-- YOUR TASK --
What is the number of lines below that include the string "Metadata"? Provide that number alone.

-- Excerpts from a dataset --
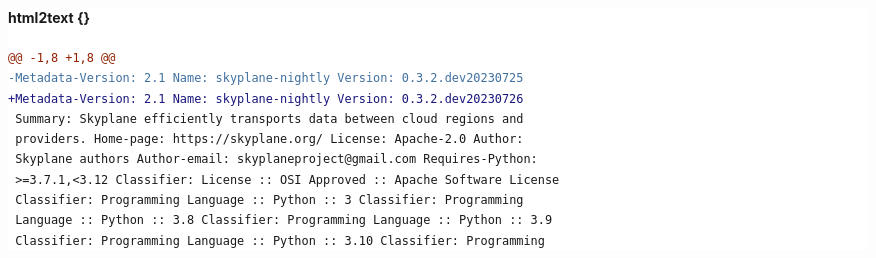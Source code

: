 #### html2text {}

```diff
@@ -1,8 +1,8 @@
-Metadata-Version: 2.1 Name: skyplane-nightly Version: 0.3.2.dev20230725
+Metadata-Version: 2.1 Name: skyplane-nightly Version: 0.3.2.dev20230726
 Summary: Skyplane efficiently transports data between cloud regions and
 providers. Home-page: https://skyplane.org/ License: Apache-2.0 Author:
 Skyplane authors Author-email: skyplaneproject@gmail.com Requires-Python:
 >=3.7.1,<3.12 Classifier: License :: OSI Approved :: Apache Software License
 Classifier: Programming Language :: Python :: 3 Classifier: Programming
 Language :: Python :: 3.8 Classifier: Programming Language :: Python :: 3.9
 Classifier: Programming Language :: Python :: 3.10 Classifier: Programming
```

...

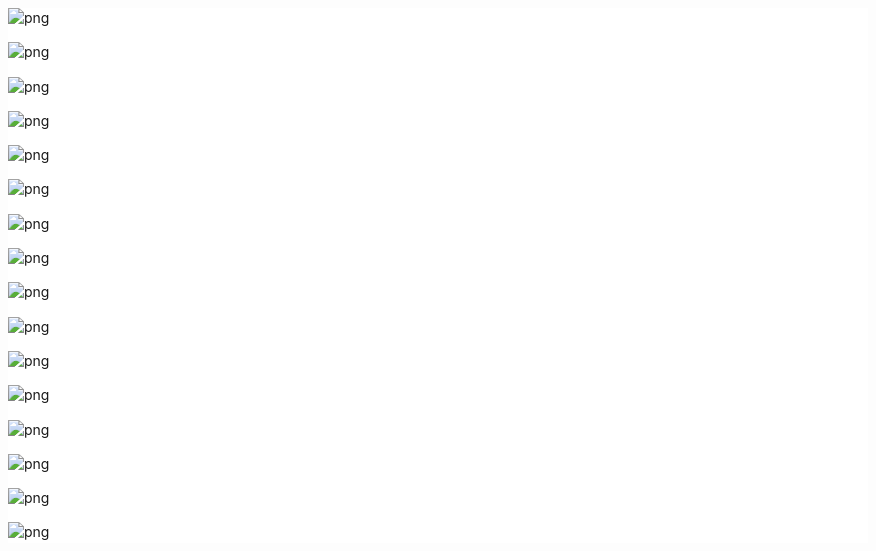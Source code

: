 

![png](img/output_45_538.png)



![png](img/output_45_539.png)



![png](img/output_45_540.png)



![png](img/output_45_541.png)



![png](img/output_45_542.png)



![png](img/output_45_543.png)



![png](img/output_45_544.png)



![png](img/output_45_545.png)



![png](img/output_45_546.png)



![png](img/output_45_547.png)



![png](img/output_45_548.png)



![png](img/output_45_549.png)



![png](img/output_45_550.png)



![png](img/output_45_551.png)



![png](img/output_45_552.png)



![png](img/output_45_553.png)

-- ANSWER AREA --
2